The details of my first visit are not that interesting. I pulled the car up on the verge and as my bins were in the car I didn’t get out but looked over the field where the bird had been. A distant pale brown blob was seen and that was the bird, great it was still here, but now I had to find somewhere to park safely. So I took a bit of a circuitous route and ended up parking a short distance from the field. On my return I scanned and scoped but no sign. A few Lapwings were present and flying around but no rare bird! About 10 more birders appeared and we all searched to no avail and gave up en masse presuming that the bird had flown off. So, home I went with no photos and a poor back on view as my only reward.
A short while later, having finished breakfast, the news arrived that it was back, so I hopped into my car again and drove the same 12 mile journey once more! On arrival a quick scan again revealed no bird, de je vu was setting in, but a few moments later the original finder, Phil Oddy, gestured to me that he had the bird so I joined him and was soon looking at a front on view of a gorgeous Dotterel. These waders pass through England every year on their way up to breeding grounds in Scotland and Scandinavia and are a fabulous bird to see, some would even say a Cheshire Mega!
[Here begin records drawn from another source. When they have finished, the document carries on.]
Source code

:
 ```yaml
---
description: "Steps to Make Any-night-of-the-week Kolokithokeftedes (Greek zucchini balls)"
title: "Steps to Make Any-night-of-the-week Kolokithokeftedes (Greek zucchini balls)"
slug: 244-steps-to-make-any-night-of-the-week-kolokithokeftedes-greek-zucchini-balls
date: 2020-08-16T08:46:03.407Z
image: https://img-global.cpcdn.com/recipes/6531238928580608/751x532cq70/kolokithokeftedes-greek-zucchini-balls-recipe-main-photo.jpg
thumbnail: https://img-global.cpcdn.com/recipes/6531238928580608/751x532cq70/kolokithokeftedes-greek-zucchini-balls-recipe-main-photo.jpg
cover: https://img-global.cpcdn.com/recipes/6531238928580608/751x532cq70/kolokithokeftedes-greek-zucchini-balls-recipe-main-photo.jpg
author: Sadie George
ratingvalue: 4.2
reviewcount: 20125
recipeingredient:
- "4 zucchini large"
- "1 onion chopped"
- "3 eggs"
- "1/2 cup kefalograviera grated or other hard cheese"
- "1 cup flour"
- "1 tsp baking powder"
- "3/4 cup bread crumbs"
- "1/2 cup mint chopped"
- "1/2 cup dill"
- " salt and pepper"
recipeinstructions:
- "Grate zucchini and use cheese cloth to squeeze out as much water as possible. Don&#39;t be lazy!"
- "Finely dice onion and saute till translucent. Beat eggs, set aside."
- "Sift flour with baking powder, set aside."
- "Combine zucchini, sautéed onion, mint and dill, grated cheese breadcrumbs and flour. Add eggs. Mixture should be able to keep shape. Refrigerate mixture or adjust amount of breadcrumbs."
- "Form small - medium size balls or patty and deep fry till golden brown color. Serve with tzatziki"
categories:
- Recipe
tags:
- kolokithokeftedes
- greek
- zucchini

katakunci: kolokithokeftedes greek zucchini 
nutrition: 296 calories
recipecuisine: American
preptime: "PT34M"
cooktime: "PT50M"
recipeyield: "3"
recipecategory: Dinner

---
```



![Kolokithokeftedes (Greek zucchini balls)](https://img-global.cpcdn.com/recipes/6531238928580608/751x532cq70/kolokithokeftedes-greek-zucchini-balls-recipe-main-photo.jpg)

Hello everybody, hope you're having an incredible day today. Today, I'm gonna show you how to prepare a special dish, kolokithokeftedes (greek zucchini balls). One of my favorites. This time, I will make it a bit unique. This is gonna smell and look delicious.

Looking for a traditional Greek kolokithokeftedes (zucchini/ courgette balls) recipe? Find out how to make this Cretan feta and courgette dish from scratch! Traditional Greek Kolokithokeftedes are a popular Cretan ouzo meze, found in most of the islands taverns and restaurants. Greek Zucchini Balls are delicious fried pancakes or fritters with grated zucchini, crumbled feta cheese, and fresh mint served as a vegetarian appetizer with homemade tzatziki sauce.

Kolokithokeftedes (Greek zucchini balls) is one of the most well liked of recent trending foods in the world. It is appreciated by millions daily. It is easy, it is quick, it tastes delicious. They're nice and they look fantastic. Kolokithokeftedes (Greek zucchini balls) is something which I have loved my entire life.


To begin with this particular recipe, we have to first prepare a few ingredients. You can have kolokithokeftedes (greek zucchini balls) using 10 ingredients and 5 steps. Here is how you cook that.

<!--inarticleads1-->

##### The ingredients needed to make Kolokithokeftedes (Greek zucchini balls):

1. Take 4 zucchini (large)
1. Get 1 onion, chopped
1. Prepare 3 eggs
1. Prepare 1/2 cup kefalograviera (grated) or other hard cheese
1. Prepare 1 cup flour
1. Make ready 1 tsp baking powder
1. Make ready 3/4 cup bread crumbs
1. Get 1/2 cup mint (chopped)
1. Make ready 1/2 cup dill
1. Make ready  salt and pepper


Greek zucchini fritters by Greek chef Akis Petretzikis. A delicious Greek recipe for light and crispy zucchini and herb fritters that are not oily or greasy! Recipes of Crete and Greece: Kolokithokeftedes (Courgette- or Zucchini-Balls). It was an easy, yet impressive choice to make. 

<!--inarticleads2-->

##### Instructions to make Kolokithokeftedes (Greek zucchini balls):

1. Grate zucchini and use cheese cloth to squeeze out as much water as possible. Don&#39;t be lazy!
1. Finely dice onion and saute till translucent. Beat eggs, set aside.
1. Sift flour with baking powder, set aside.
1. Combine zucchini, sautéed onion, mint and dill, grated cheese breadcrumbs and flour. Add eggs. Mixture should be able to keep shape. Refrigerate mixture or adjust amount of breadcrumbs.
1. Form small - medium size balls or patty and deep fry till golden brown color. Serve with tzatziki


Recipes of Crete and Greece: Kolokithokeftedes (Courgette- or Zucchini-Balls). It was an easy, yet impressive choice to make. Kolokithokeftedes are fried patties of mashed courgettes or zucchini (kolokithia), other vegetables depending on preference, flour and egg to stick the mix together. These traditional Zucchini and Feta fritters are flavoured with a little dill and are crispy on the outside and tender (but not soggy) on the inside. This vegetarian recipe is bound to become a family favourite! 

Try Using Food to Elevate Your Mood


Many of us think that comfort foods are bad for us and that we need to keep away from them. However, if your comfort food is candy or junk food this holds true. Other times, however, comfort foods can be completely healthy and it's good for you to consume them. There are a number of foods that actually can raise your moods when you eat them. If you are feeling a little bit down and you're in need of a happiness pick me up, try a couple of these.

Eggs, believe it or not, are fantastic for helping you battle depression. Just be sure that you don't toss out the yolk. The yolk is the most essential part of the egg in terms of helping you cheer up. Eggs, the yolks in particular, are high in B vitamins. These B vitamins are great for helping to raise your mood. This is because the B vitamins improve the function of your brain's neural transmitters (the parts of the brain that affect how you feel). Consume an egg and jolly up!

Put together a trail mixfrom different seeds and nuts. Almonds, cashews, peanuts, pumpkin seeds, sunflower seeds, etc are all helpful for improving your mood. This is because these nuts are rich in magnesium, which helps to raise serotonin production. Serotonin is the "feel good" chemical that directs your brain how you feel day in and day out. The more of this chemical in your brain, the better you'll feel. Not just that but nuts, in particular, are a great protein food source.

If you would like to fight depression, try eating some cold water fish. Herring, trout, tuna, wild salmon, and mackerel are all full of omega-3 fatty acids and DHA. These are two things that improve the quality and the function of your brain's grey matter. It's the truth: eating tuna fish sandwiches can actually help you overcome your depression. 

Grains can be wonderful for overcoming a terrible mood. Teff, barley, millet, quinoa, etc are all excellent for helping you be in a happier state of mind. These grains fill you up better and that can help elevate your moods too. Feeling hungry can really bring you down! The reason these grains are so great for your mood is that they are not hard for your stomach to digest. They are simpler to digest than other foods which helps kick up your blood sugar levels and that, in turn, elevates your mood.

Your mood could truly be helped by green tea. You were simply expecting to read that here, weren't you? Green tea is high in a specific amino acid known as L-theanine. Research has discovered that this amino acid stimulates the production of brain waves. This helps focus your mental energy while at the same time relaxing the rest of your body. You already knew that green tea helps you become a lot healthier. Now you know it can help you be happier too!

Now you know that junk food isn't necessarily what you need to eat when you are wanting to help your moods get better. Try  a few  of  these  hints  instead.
Once my scope was set up the bird was viewed in all its glory the bold white supercilium standing out on the face, joining at the rear of the head to make a pronounced V-marking. Its rich orange breast and dark belly contrasting with the white collar and buff upperparts. I then started to take a few digiscoped shots of the bird but the distance and rain and overcast conditions were against me. I persisted and got a few ‘keepers’ in amongst most which were rejected once I sorted through them later on!
The bird continued to feed out in the newly ploughed field as more and more birders arrived to add it to their Yearlist and Cheshire List. As well as the Dotterel there were two Wheatears and a Yellow Wagtail in the field, as well as numerous Meadow Pipits and Lapwings. A nice Brown Hare was loping along at the rear of the field, now that really was too far for photos!!
As this is published on Wednesday Evening (4th May 2022) the Dotterel is still present but becoming more mobile. With waders migrating overnight the bird could well be gone tomorrow, but its brief visit was very welcome for all us birders here in Cheshire.